It’s a pity that Donna Brazile’s tenure as interim Democratic National Committee chairman will last a mere three weeks. During her short tenure, she’s taken advantage of an opportunity to highlight issues that matter to African-American voters.
Last week Brazile hosted a conference call with reporters to discuss the varied ways the Republican 2012 budget proposal would hurt Blacks if passed.
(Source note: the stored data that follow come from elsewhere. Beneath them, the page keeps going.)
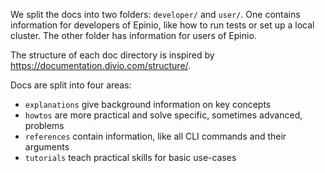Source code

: We split the docs into two folders: `developer/` and `user/`.
One contains information for developers of Epinio, like how to run tests or set up a local cluster.
The other folder has information for users of Epinio.

The structure of each doc directory is inspired by https://documentation.divio.com/structure/.

Docs are split into four areas:

* `explanations` give background information on key concepts
* `howtos` are more practical and solve specific, sometimes advanced, problems
* `references` contain information, like all CLI commands and their arguments
* `tutorials` teach practical skills for basic use-cases
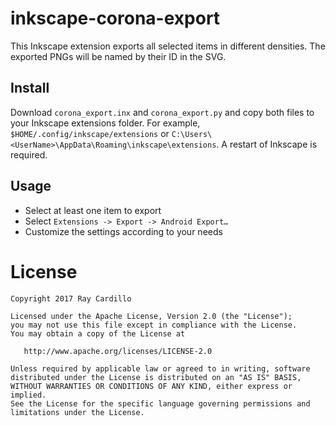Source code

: inkscape-corona-export
========

This Inkscape extension exports all selected items in different densities. The exported PNGs will be named by their ID in the SVG.

Install
--------

Download `corona_export.inx` and `corona_export.py` and copy both files to your Inkscape extensions folder. For example, `$HOME/.config/inkscape/extensions` or `C:\Users\<UserName>\AppData\Roaming\inkscape\extensions`. A restart of Inkscape is required.

Usage
--------

* Select at least one item to export
* Select `Extensions -> Export -> Android Export…`
* Customize the settings according to your needs

License
========

    Copyright 2017 Ray Cardillo

    Licensed under the Apache License, Version 2.0 (the "License");
    you may not use this file except in compliance with the License.
    You may obtain a copy of the License at

       http://www.apache.org/licenses/LICENSE-2.0

    Unless required by applicable law or agreed to in writing, software
    distributed under the License is distributed on an "AS IS" BASIS,
    WITHOUT WARRANTIES OR CONDITIONS OF ANY KIND, either express or implied.
    See the License for the specific language governing permissions and
    limitations under the License.
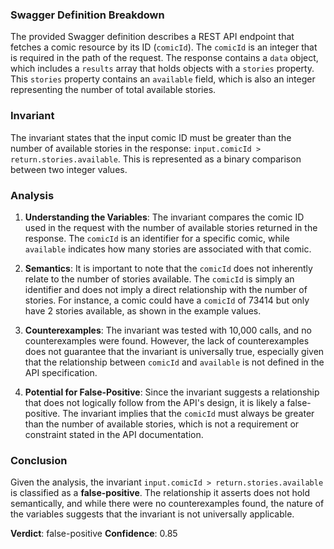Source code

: ### Swagger Definition Breakdown
The provided Swagger definition describes a REST API endpoint that fetches a comic resource by its ID (`comicId`). The `comicId` is an integer that is required in the path of the request. The response contains a `data` object, which includes a `results` array that holds objects with a `stories` property. This `stories` property contains an `available` field, which is also an integer representing the number of total available stories.

### Invariant
The invariant states that the input comic ID must be greater than the number of available stories in the response: `input.comicId > return.stories.available`. This is represented as a binary comparison between two integer values.

### Analysis
1. **Understanding the Variables**: The invariant compares the comic ID used in the request with the number of available stories returned in the response. The `comicId` is an identifier for a specific comic, while `available` indicates how many stories are associated with that comic.

2. **Semantics**: It is important to note that the `comicId` does not inherently relate to the number of stories available. The `comicId` is simply an identifier and does not imply a direct relationship with the number of stories. For instance, a comic could have a `comicId` of 73414 but only have 2 stories available, as shown in the example values.

3. **Counterexamples**: The invariant was tested with 10,000 calls, and no counterexamples were found. However, the lack of counterexamples does not guarantee that the invariant is universally true, especially given that the relationship between `comicId` and `available` is not defined in the API specification. 

4. **Potential for False-Positive**: Since the invariant suggests a relationship that does not logically follow from the API's design, it is likely a false-positive. The invariant implies that the `comicId` must always be greater than the number of available stories, which is not a requirement or constraint stated in the API documentation. 

### Conclusion
Given the analysis, the invariant `input.comicId > return.stories.available` is classified as a **false-positive**. The relationship it asserts does not hold semantically, and while there were no counterexamples found, the nature of the variables suggests that the invariant is not universally applicable. 

**Verdict**: false-positive
**Confidence**: 0.85
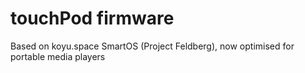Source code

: # touchPod firmware

Based on koyu.space SmartOS (Project Feldberg), now optimised for portable media players
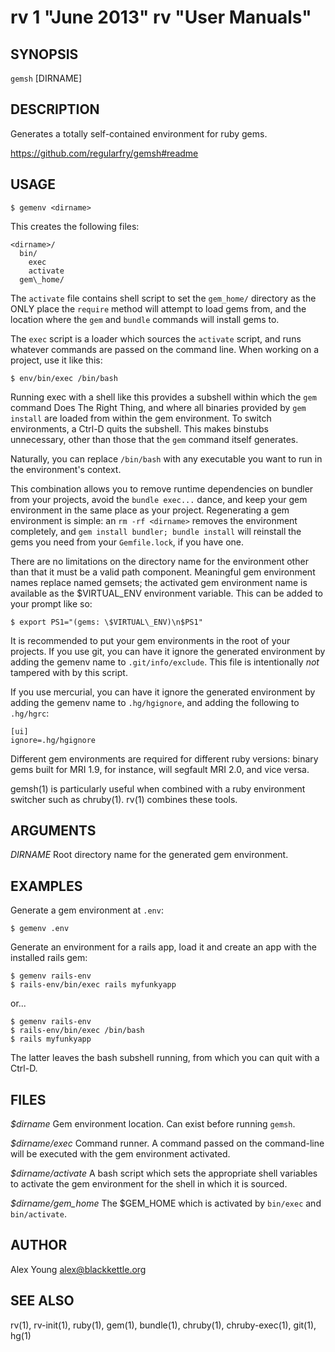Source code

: # rv 1 "June 2013" rv "User Manuals"

## SYNOPSIS

`gemsh` [DIRNAME]

## DESCRIPTION

Generates a totally self-contained environment for ruby gems.

https://github.com/regularfry/gemsh#readme

## USAGE

    $ gemenv <dirname>

This creates the following files:

    <dirname>/
      bin/
        exec
        activate
      gem\_home/

The `activate` file contains shell script to set the `gem_home/`
directory as the ONLY place the `require` method will attempt to load
gems from, and the location where the `gem` and `bundle` commands will
install gems to.

The `exec` script is a loader which sources the `activate` script, and
runs whatever commands are passed on the command line.  When working
on a project, use it like this:

    $ env/bin/exec /bin/bash

Running exec with a shell like this provides a subshell within which
the `gem` command Does The Right Thing, and where all binaries provided
by `gem install` are loaded from within the gem environment.  To switch
environments, a Ctrl-D quits the subshell.  This makes binstubs
unnecessary, other than those that the `gem` command itself generates.

Naturally, you can replace `/bin/bash` with any executable you want to
run in the environment's context.

This combination allows you to remove runtime dependencies on bundler
from your projects, avoid the `bundle exec...` dance, and keep your
gem environment in the same place as your project.  Regenerating a gem
environment is simple: an `rm -rf <dirname>` removes the environment
completely, and `gem install bundler; bundle install` will reinstall the
gems you need from your `Gemfile.lock`, if you have one.

There are no limitations on the directory name for the environment
other than that it must be a valid path component.  Meaningful gem
environment names replace named gemsets; the activated gem environment
name is available as the $VIRTUAL\_ENV environment variable.  This can
be added to your prompt like so:

    $ export PS1="(gems: \$VIRTUAL\_ENV)\n$PS1"

It is recommended to put your gem environments in the root of your
projects.  If you use git, you can have it ignore the generated
environment by adding the gemenv name to `.git/info/exclude`.  This file
is intentionally *not* tampered with by this script.

If you use mercurial, you can have it ignore the generated environment
by adding the gemenv name to `.hg/hgignore`, and adding the following
to `.hg/hgrc`:

    [ui] 
    ignore=.hg/hgignore

Different gem environments are required for different ruby versions:
binary gems built for MRI 1.9, for instance, will segfault MRI 2.0, and
vice versa.

gemsh(1) is particularly useful when combined with a ruby environment
switcher such as chruby(1).  rv(1) combines these tools.


## ARGUMENTS

*DIRNAME*
	Root directory name for the generated gem environment.


## EXAMPLES

Generate a gem environment at `.env`:

    $ gemenv .env

Generate an environment for a rails app, load it and create an app with
the installed rails gem:

    $ gemenv rails-env
    $ rails-env/bin/exec rails myfunkyapp

or...

    $ gemenv rails-env
    $ rails-env/bin/exec /bin/bash
    $ rails myfunkyapp

The latter leaves the bash subshell running, from which you can quit
with a Ctrl-D.


## FILES

*$dirname*
	Gem environment location.  Can exist before running `gemsh`.

*$dirname/exec*
  Command runner.  A command passed on the command-line will be executed
  with the gem environment activated.

*$dirname/activate*
  A bash script which sets the appropriate shell variables to activate
  the gem environment for the shell in which it is sourced.

*$dirname/gem_home*
  The $GEM\_HOME which is activated by `bin/exec` and `bin/activate`.


## AUTHOR

Alex Young <alex@blackkettle.org>

## SEE ALSO

rv(1), rv-init(1), ruby(1), gem(1), bundle(1), chruby(1),
chruby-exec(1), git(1), hg(1)

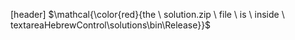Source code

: [header]
$\mathcal{\color{red}{the \ solution.zip \ file \ is \ inside \ textareaHebrewControl\solutions\bin\Release}}$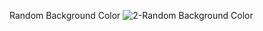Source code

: Random Background Color
![2-Random Background Color](https://github.com/rabiaztoprak/JAVASCRIPT-PROJECTS/assets/80384765/5f97f272-b62f-4c19-80d4-1f2a2e946d42)
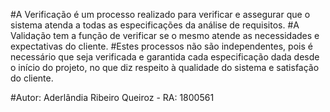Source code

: #A Verificação é um processo realizado para verificar e assegurar que o sistema atenda a todas as especificações da análise de requisitos.
#A Validação tem a função de verificar se o mesmo atende as necessidades e expectativas do cliente.
#Estes processos não são independentes, pois é necessário que seja verificada e garantida cada especificação dada desde o início do projeto, no que diz respeito à qualidade do sistema e satisfação do cliente.

#Autor: Aderlândia Ribeiro Queiroz - RA: 1800561
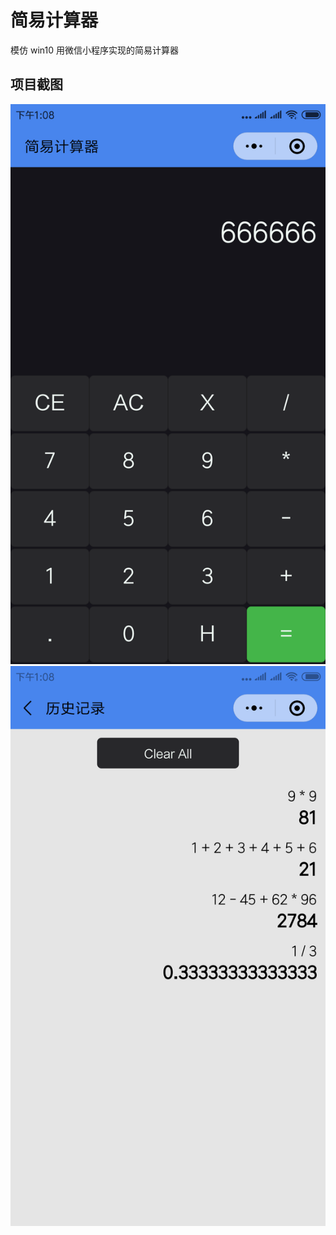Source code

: # 简易计算器

模仿 win10 用微信小程序实现的简易计算器

## 项目截图

![title](screenshot/screenshot1.png) ![editor](screenshot/screenshot2.png)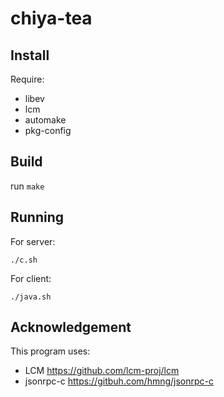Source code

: # chiya-tea

## Install

Require:

* libev
* lcm
* automake
* pkg-config

## Build

run `make`

## Running

For server:

    ./c.sh

For client:

    ./java.sh

## Acknowledgement

This program uses:

* LCM https://github.com/lcm-proj/lcm
* jsonrpc-c https://gitbuh.com/hmng/jsonrpc-c
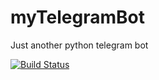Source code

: # myTelegramBot
Just another python telegram bot

[![Build Status](https://travis-ci.org/blackms/myTelegramBot.svg?branch=master)](https://travis-ci.org/blackms/myTelegramBot)
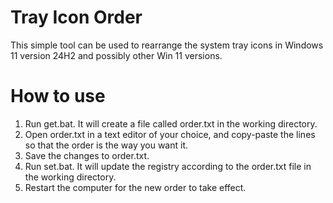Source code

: # Tray Icon Order

This simple tool can be used to rearrange the system tray icons in Windows 11 version 24H2 and possibly other Win 11 versions.

# How to use

1. Run get.bat. It will create a file called order.txt in the working directory.
2. Open order.txt in a text editor of your choice, and copy-paste the lines so that the order is the way you want it.
3. Save the changes to order.txt.
4. Run set.bat. It will update the registry according to the order.txt file in the working directory.
5. Restart the computer for the new order to take effect.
This week, she issued a statement directing attention to an editorial that appeared in the New York Times on Wednesday about GOP threats to voting rights.
“Less than a year before the 2012 presidential voting begins, Republican legislatures and governors across the country are rewriting voting laws to make it much harder for the young, the poor and African-Americans—groups that typically vote Democratic—to cast a ballot,” the editorial reads.
It points to a Brennan Center for Justice survey that found that 21 million people don’t have a current photo ID, including 25 percent of African-American eligible voters, and says that “Republicans are imposing requirements that they know many will be unable to meet.” According to the editorial, eight states currently have photo ID laws and more than 30 others are “joining the bandwagon of disenfranchisement.”
“Indeed, the photo identification laws that Republicans are pushing across the country are most likely to disenfranchise young Americans, poor Americans and minorities—individuals who are least likely to have government identification or to be able to afford to get it,” Brazile said in her statement. “It’s obvious that Republicans are pursuing these laws not to protect against nearly nonexistent voter fraud, but instead to increase their own chances of victory on election day. Republican efforts to secure party victories at the expense of Americans’ basic democratic rights are unconscionable, and they should be condemned by right-thinking Americans of both parties.”
Rep. Debbie Wasserman-Shultz (D-Florida), who has been named the DNC’s new chair, is probably an equal advocate for protecting voting rights, but with her responsibilities as a congresswoman and the upcoming debate on the budget that also seeks to adversely affect minority and low-income voters, will she have the time to spread such vital messages?